Segment Start: INPUT DATA

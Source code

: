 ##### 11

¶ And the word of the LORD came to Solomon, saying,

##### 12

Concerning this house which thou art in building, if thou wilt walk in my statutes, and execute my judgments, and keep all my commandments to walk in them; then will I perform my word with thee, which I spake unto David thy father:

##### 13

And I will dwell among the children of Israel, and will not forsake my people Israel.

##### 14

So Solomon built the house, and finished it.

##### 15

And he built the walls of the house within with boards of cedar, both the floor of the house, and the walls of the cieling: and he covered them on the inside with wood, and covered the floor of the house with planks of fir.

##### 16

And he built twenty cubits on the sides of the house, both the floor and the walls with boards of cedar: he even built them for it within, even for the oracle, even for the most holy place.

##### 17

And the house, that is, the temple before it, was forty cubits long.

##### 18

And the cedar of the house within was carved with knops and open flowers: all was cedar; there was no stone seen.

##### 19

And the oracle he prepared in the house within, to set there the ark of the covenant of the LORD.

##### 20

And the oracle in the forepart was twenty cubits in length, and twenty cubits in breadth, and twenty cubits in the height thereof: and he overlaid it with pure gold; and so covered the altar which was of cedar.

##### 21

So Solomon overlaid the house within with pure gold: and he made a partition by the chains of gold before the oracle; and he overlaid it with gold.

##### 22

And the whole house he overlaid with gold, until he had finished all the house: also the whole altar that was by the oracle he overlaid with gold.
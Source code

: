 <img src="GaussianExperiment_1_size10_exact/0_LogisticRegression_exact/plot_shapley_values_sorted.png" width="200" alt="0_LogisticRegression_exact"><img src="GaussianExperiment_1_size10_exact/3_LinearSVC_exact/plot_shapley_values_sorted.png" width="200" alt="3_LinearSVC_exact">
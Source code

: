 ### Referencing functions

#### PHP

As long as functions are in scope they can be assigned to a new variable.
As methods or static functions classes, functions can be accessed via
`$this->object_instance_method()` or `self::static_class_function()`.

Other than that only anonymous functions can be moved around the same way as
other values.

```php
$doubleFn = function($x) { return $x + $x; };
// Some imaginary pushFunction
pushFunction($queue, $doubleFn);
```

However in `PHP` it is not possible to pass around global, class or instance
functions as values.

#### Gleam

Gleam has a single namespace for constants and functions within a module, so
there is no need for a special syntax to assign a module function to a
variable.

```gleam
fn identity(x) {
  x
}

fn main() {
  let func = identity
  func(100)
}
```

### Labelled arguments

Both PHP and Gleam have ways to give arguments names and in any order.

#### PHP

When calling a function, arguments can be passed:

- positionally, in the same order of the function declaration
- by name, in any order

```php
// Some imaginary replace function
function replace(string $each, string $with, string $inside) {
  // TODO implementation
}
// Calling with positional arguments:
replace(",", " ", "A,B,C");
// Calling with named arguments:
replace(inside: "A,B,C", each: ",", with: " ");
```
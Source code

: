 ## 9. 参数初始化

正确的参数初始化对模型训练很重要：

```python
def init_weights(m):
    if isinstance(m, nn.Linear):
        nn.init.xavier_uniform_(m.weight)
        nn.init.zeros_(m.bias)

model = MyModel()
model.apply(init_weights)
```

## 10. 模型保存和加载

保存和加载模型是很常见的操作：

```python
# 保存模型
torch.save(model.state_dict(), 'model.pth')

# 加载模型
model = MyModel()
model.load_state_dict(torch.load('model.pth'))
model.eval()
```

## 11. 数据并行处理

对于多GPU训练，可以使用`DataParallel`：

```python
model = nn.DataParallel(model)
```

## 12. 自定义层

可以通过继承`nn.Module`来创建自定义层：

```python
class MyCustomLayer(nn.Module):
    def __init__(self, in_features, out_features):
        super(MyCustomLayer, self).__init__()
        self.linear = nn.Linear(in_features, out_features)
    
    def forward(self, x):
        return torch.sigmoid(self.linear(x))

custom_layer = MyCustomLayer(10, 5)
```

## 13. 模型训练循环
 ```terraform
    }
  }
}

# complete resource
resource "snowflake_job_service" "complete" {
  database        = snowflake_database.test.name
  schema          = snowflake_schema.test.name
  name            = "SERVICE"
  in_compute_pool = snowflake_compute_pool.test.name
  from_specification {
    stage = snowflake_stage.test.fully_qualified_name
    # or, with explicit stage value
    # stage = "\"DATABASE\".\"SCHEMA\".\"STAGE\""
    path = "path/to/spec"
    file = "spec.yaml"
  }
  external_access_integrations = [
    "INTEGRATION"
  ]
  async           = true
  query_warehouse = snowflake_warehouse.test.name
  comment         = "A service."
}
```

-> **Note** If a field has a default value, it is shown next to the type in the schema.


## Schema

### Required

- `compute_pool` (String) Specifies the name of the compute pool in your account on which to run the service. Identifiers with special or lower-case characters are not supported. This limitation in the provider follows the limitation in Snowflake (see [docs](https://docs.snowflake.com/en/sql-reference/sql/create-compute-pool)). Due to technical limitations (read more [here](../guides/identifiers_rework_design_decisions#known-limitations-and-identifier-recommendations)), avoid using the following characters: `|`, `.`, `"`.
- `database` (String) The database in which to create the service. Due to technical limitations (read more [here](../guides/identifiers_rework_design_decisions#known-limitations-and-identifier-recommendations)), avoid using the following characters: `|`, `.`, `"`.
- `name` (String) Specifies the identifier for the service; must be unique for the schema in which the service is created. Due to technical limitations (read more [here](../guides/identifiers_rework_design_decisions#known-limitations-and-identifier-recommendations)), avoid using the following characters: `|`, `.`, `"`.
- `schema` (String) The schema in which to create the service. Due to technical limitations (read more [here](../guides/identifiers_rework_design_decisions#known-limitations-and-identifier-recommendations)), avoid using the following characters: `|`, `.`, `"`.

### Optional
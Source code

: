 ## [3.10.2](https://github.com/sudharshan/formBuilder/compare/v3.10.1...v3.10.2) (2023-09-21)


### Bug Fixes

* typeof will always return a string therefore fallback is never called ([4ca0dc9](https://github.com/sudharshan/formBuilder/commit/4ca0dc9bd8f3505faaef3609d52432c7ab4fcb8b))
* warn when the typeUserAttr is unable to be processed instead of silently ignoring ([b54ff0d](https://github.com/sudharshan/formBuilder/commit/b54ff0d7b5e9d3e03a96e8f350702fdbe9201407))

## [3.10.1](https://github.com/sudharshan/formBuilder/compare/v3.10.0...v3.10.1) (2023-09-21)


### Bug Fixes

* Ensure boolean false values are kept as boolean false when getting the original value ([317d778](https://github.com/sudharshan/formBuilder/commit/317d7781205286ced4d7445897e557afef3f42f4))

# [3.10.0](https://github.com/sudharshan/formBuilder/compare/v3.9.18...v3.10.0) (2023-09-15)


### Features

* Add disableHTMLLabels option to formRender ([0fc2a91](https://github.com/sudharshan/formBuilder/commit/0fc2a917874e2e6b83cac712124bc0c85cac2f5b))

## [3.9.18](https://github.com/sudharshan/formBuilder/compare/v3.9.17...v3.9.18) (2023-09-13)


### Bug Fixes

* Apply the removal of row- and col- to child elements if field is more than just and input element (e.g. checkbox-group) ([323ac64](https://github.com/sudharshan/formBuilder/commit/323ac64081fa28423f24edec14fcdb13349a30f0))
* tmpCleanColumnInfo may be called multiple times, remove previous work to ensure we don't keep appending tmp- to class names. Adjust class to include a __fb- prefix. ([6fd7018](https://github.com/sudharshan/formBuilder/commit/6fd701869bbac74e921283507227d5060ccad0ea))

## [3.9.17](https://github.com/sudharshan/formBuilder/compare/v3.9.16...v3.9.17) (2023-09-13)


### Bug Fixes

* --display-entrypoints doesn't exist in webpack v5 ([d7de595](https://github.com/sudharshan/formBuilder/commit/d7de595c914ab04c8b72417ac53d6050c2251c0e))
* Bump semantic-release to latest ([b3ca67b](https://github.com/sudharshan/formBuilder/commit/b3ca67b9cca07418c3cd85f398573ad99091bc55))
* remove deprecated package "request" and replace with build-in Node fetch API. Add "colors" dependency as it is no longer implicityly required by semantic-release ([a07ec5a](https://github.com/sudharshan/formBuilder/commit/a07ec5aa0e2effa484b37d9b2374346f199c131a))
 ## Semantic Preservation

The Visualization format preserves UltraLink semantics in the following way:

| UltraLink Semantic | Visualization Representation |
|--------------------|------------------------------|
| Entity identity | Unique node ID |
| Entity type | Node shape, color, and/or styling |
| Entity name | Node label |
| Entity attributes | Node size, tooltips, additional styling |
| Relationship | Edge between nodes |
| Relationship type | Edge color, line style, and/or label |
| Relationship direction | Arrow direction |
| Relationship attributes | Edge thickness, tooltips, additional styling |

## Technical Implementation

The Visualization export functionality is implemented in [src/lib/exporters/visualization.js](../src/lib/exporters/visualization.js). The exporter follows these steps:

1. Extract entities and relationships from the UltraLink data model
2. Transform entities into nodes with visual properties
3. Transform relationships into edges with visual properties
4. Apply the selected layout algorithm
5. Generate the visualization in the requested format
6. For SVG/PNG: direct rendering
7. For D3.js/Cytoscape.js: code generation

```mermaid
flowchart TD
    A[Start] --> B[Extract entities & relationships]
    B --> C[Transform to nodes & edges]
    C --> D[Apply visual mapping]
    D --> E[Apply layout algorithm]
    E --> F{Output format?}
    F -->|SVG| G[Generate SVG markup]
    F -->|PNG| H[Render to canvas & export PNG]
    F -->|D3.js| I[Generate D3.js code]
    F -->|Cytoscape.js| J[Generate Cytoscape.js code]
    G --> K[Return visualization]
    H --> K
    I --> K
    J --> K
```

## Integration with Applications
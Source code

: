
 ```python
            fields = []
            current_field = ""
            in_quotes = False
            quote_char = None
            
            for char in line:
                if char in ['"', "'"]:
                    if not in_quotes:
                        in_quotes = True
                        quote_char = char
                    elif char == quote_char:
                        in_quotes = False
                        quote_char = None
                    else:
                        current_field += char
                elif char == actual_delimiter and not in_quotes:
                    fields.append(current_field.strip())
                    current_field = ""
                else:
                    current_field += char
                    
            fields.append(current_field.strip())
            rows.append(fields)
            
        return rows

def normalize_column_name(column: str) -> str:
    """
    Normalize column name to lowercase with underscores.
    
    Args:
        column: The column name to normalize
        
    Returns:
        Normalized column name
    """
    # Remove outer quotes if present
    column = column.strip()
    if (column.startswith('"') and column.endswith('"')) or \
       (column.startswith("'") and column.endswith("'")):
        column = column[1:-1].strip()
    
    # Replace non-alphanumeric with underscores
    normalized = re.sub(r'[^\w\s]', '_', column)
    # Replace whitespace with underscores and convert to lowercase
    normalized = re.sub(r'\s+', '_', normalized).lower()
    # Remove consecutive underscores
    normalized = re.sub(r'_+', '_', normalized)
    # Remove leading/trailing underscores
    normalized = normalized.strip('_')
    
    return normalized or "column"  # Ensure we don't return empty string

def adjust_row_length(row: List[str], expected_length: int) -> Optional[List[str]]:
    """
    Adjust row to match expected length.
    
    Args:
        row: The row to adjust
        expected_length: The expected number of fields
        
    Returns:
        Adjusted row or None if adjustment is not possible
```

Segment End: INPUT DATA

Copy every line of the data above in which the string "finished" appears.

SOLVED EXERCISE:
So Solomon built the house, and finished it.
And the whole house he overlaid with gold, until he had finished all the house: also the whole altar that was by the oracle he overlaid with gold.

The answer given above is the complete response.